Neben dieser regelmäßigen und landesweit viel beachteten Protestwelle erlebt der Iran nahezu täglich kleinere Streiks und Arbeiter*innenproteste. Zentrale Themen sind hierbei Arbeitnehmer*innenrechte und -sicherheit. Die neoliberale Verwüstung im Iran führt zu dermaßen entsicherten Verhältnissen, dass ein ordentlicher, unbefristeter Arbeitsvertrag mit darin verbrieften Rechten für die Arbeitnehmer*innen zur absoluten Ausnahme geworden sind; Kurz- und Tagesverträge oder mündliche Vereinbarungen werden immer häufiger. Minderheiten des Vielvölkerstaates Iran werden dabei häufig systematisch am Arbeitsplatz diskriminiert und schikaniert. Unabhängige Gewerkschaften und Arbeiter*innenräte lehnen die neoliberale Idee der Privatisierung von Betrieben explizit ab – stattdessen wird offensiv über Selbstverwaltung nachgedacht, so wie bei der bekannten Zuckerrohrfabrik «Haft Tappeh» in Ahvaz, die seit drei Jahren mehr oder weniger kontinuierlich bestreikt wird. Damit hat sie einen Leuchtturmeffekt für radikale, teils sozialistische Arbeiter*innenforderungen über die Landesgrenzen hinweg. Die größte Debatte entfacht sich allerdings zweifelsohne um den Lohn. Dieser wird branchenübergreifend teilweise seit knapp einem Jahr nicht ausgezahlt, und wenn er dann doch gezahlt wird, steht er in keinem angemessenen Verhältnis zu den steigenden Lebenskosten. Unabhängige Gewerkschaften, aber auch linke und sozialistische Ökonom*innen fordern seit längerem einen dreimal so hohen Mindestlohn, wie ihn der Staat derzeit anbietet.
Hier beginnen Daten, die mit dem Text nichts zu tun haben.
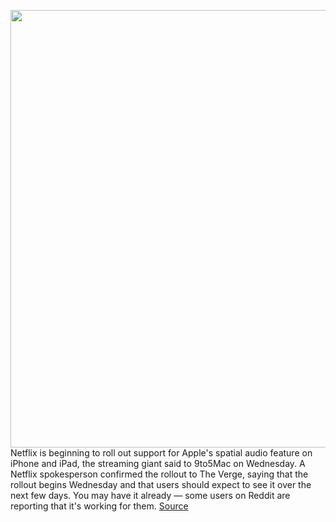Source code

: <img src='https://cdn.vox-cdn.com/thumbor/ANRZFMuxNN9UA85iwWCMjlAyRk0=/0x0:2040x1360/1200x800/filters:focal(857x517:1183x843)/cdn.vox-cdn.com/uploads/chorus_image/image/69745028/cwelch_191031_3763_0001.0.jpg' width='700px' /><br/>
Netflix is beginning to roll out support for Apple's spatial audio feature on iPhone and iPad, the streaming giant said to 9to5Mac on Wednesday. A Netflix spokesperson confirmed the rollout to The Verge, saying that the rollout begins Wednesday and that users should expect to see it over the next few days. You may have it already — some users on Reddit are reporting that it's working for them.
<a href='https://www.theverge.com/2021/8/18/22631444/netflix-spatial-audio-support-iphone-ipad-apple'> Source <a/>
Die Unterdrückung ethnischer und religiöser Minderheiten zieht sich wie ein roter Faden durch die Geschichte der Islamischen Republik. Grenzregionen wie Kurdistan oder Sistan-Belutschistan sind häufig systematisch vernachlässigte Regionen, in denen Armut und Existenznöte zu einer Parallel- und lebendigen Schwarzmarktwirtschaft geführt haben. In den kurdischen Regionen des Iran transportieren «Kolbars» sämtliche Güter für ein wenig Geld über die Berge in den Irak, in Sistan-Belutschistan verkaufen «Benzinträger*innen» Treibstoff ins benachbarte Pakistan, weil dort der Nachfragepreis höher ist. Ende Februar brachen in der Region radikale, anti-systemische Proteste aus, bei denen es zu Auseinandersetzungen mit Sicherheitskräften kam und Regierungsbüros besetzt wurden. Auslöser war die Erschießung von mindestens zehn «Benzinträgern» durch iranische Sicherheitskräfte unter dem Vorwand der Schmugglerbekämpfung. Diese systematische und tödliche Praxis der Drangsalierung führt immer wieder zu Protesten in den Grenzregionen des Landes, auf die das Regime ausschließlich repressiv zu antworten weiß. Diese Regionen waren – anders als bei der eher bürgerlichen «Grünen Bewegung» 2009 – zentral und mit ausschlaggebend bei der sozialen Aufstandsbewegung 2018/2019.